[[ Exercise data open ]]

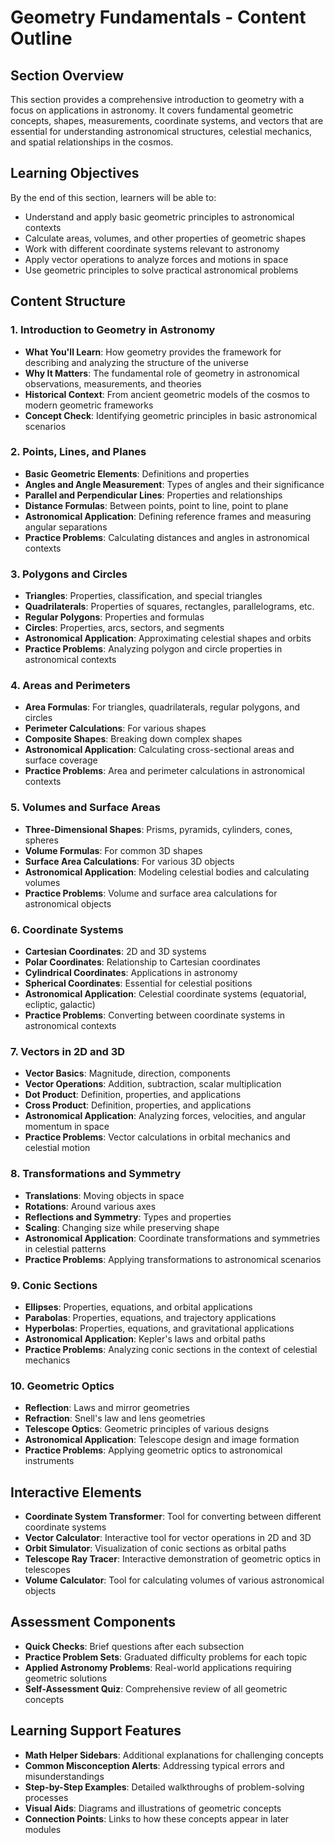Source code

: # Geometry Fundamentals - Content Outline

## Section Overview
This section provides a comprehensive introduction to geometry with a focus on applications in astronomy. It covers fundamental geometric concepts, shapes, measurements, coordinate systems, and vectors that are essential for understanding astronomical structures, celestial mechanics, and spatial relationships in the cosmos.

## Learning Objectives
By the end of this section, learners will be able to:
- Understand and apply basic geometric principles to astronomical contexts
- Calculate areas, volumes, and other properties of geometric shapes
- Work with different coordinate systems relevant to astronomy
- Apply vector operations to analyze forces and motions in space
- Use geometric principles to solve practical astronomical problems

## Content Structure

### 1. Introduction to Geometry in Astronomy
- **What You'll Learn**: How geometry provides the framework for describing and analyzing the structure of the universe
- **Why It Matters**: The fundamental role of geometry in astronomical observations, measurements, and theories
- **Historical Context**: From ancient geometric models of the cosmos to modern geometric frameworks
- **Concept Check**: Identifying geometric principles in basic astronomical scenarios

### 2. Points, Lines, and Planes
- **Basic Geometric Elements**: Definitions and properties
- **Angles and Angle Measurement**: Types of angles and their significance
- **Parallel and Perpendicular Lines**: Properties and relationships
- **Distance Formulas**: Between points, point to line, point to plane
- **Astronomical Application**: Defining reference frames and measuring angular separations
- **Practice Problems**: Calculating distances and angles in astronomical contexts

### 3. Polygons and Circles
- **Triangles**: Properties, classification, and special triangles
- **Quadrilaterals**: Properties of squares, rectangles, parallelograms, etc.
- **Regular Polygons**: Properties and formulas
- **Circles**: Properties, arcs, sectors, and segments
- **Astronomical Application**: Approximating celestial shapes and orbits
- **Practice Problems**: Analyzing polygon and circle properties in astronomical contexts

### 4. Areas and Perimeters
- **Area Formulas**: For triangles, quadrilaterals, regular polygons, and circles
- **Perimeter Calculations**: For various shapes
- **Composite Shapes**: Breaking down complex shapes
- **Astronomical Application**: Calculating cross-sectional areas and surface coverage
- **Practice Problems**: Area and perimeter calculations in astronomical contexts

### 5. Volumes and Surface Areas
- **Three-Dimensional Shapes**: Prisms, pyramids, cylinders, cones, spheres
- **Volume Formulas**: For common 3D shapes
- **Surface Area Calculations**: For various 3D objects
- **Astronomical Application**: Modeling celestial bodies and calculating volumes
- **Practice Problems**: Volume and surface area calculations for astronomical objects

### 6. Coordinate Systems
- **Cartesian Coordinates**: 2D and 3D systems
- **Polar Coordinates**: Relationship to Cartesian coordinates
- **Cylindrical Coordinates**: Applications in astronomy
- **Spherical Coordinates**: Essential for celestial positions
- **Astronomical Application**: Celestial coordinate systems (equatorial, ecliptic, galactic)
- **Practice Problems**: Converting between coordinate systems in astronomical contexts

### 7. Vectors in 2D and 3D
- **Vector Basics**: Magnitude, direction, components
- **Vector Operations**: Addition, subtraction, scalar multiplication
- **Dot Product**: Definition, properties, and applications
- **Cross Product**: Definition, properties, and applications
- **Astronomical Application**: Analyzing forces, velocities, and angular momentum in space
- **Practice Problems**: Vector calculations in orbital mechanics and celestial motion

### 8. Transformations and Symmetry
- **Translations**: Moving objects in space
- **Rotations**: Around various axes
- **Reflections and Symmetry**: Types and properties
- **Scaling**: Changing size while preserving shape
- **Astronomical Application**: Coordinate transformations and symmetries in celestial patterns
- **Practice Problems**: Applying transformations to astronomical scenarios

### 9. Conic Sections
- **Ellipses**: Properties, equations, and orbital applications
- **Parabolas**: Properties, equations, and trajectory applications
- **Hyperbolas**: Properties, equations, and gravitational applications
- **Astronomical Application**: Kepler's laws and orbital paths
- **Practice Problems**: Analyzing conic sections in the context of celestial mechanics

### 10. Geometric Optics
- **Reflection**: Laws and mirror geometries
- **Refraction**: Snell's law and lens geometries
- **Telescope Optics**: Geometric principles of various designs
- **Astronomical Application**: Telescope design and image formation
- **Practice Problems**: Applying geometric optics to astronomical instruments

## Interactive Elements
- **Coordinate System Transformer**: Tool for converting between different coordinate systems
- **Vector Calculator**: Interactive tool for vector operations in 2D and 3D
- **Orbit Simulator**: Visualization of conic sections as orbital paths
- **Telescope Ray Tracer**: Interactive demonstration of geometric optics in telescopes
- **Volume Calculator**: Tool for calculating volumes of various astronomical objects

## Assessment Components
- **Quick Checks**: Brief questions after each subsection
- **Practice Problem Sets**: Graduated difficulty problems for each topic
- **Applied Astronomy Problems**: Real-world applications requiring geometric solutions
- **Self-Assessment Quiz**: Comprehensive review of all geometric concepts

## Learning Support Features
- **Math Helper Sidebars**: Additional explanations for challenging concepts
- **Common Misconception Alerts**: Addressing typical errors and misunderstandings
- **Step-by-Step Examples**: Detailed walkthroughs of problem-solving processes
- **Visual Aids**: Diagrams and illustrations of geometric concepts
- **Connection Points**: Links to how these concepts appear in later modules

[[ Exercise data closed ]]
[[ Exercise data open ]]

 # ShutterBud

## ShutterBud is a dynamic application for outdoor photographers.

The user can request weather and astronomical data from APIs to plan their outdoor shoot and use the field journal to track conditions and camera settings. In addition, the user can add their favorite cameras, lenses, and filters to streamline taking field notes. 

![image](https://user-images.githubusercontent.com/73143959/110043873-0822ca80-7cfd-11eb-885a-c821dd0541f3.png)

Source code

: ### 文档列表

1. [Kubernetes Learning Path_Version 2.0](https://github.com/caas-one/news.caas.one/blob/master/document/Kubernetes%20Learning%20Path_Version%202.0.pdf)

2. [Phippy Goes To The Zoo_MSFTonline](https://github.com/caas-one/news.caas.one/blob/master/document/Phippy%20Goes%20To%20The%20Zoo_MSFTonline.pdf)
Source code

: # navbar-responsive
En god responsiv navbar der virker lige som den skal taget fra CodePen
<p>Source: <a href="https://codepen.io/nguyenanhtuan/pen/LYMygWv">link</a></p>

[[ Exercise data closed ]]

- [Task directions]: Retype the records above, but only those lines that fall between the line containing "## Assessment Components" and the line containing "- **Connection Points**: Links", with both of those lines included, exactly as written.

- [Answer section]:
## Assessment Components
- **Quick Checks**: Brief questions after each subsection
- **Practice Problem Sets**: Graduated difficulty problems for each topic
- **Applied Astronomy Problems**: Real-world applications requiring geometric solutions
- **Self-Assessment Quiz**: Comprehensive review of all geometric concepts

## Learning Support Features
- **Math Helper Sidebars**: Additional explanations for challenging concepts
- **Common Misconception Alerts**: Addressing typical errors and misunderstandings
- **Step-by-Step Examples**: Detailed walkthroughs of problem-solving processes
- **Visual Aids**: Diagrams and illustrations of geometric concepts
- **Connection Points**: Links to how these concepts appear in later modules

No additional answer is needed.